UK to pay Veolia to destroy Syrian arms chemicals

LONDON (REUTERS) - Britain said on Thursday it will pay France's Veolia Environnement to incinerate 150 tonnes of Syrian poison gas precursors in northern England, the first deal for a private firm to help destroy Syria's chemical arms programme in the UK.

Facing the threat of US air strikes, the government of Bashar al-Assad last year promised to dismantle its chemical arsenal, telling the Organisation for the Prohibition of Chemical Weapons (OPCW) it had 1,300 tonnes of such weapons.

Foreign powers have scrambled to find countries to destroy the chemicals. The most toxic are first to be processed on board a U.S. ship.
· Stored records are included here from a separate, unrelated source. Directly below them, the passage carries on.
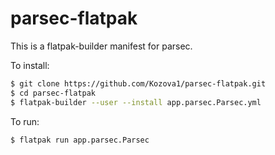 # parsec-flatpak
This is a flatpak-builder manifest for parsec.

To install:
```sh
$ git clone https://github.com/Kozova1/parsec-flatpak.git
$ cd parsec-flatpak
$ flatpak-builder --user --install app.parsec.Parsec.yml
```

To run:
```sh
$ flatpak run app.parsec.Parsec
```
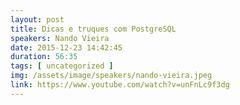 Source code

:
 ```yaml
---
layout: post
title: Dicas e truques com PostgreSQL
speakers: Nando Vieira
date: 2015-12-23 14:42:45
duration: 56:35
tags: [ uncategorized ]
img: /assets/image/speakers/nando-vieira.jpeg
link: https://www.youtube.com/watch?v=unFnLc9f3dg
---
```

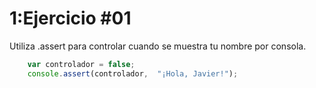 # 1:Ejercicio #01

Utiliza .assert para controlar cuando se muestra tu nombre por consola.
```javascript
	var controlador = false;
    console.assert(controlador,  "¡Hola, Javier!");
```






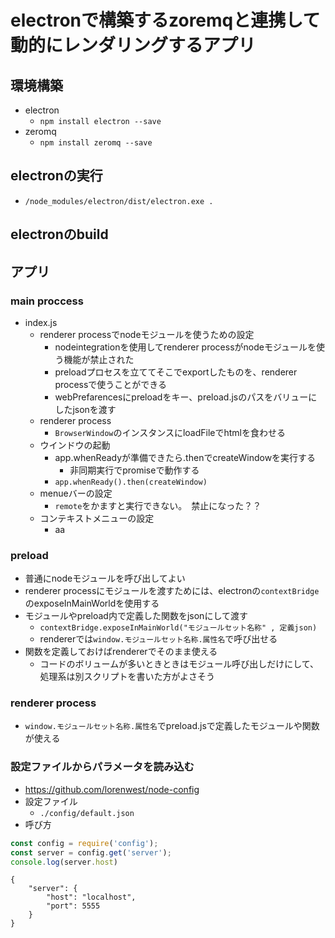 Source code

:# electronで構築するzoremqと連携して動的にレンダリングするアプリ

## 環境構築

* electron
  * `npm install electron --save`
* zeromq
  * `npm install zeromq --save`

## electronの実行

* `/node_modules/electron/dist/electron.exe .`

## electronのbuild


## アプリ

### main proccess

* index.js
  * renderer processでnodeモジュールを使うための設定
    * nodeintegrationを使用してrenderer processがnodeモジュールを使う機能が禁止された
    * preloadプロセスを立ててそこでexportしたものを、renderer processで使うことができる
    * webPrefarencesにpreloadをキー、preload.jsのパスをバリューにしたjsonを渡す
  * renderer process
    * `BrowserWindow`のインスタンスにloadFileでhtmlを食わせる
  * ウインドウの起動
    * app.whenReadyが準備できたら.thenでcreateWindowを実行する
      * 非同期実行でpromiseで動作する
    * `app.whenReady().then(createWindow)`
  * menueバーの設定
    * `remote`をかますと実行できない。　禁止になった？？
  * コンテキストメニューの設定
    * aa


### preload

* 普通にnodeモジュールを呼び出してよい
* renderer processにモジュールを渡すためには、electronの`contextBridge`のexposeInMainWorldを使用する
* モジュールやpreload内で定義した関数をjsonにして渡す
  * `contextBridge.exposeInMainWorld("モジュールセット名称" , 定義json)`
  * rendererでは`window.モジュールセット名称.属性名`で呼び出せる
* 関数を定義しておけばrendererでそのまま使える
  * コードのボリュームが多いときときはモジュール呼び出しだけにして、処理系は別スクリプトを書いた方がよさそう


### renderer process

* `window.モジュールセット名称.属性名`でpreload.jsで定義したモジュールや関数が使える


### 設定ファイルからパラメータを読み込む

* https://github.com/lorenwest/node-config
* 設定ファイル
  * `./config/default.json`
* 呼び方

```js
const config = require('config');
const server = config.get('server');
console.log(server.host)
```

```json: default.json
{
    "server": {
        "host": "localhost",
        "port": 5555
    }
}
```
Less dangerous precursor chemicals are to be destroyed commercially at industrial facilities.

Britain agreed in December to destroy part of Syria's chemical weapons stockpile and to escort Scandinavian ships transporting the toxic cargo.

The industrial-grade chemicals, which are of the type used routinely in the pharmaceutical industry, will be processed at Veolia's high-temperature incineration plant at Ellesmere Port, near Liverpool on the west coast of northern England.

"It has been agreed that Veolia will facilitate the destruction of this material under an existing contract with the Ministry of Defence," said a spokesman from Britain's Foreign Office.

Estelle Brachlianoff, Veolia's executive vice-president, UK & Northern Europe, confirmed her company had won the work.

"We will continue to work closely with the Ministry of Defence and relevant UK authorities to ensure the safe destruction of these chemicals," she said in a statement.

Neither side said how much the new deal was worth.

Under a tight deadline agreed with the United States and Russia, Damascus has until the middle of this year to dismantle its entire chemical weapons programme.

The removal and destruction of the most dangerous chemical agents is supposed to be finished earlier, but the head of the OPCW said on Thursday that deadline was likely to slip.

A source familiar with the matter told Reuters earlier on Thursday that the British government was expected to award another, bigger contract for the destruction of Syrian chemicals at a later date.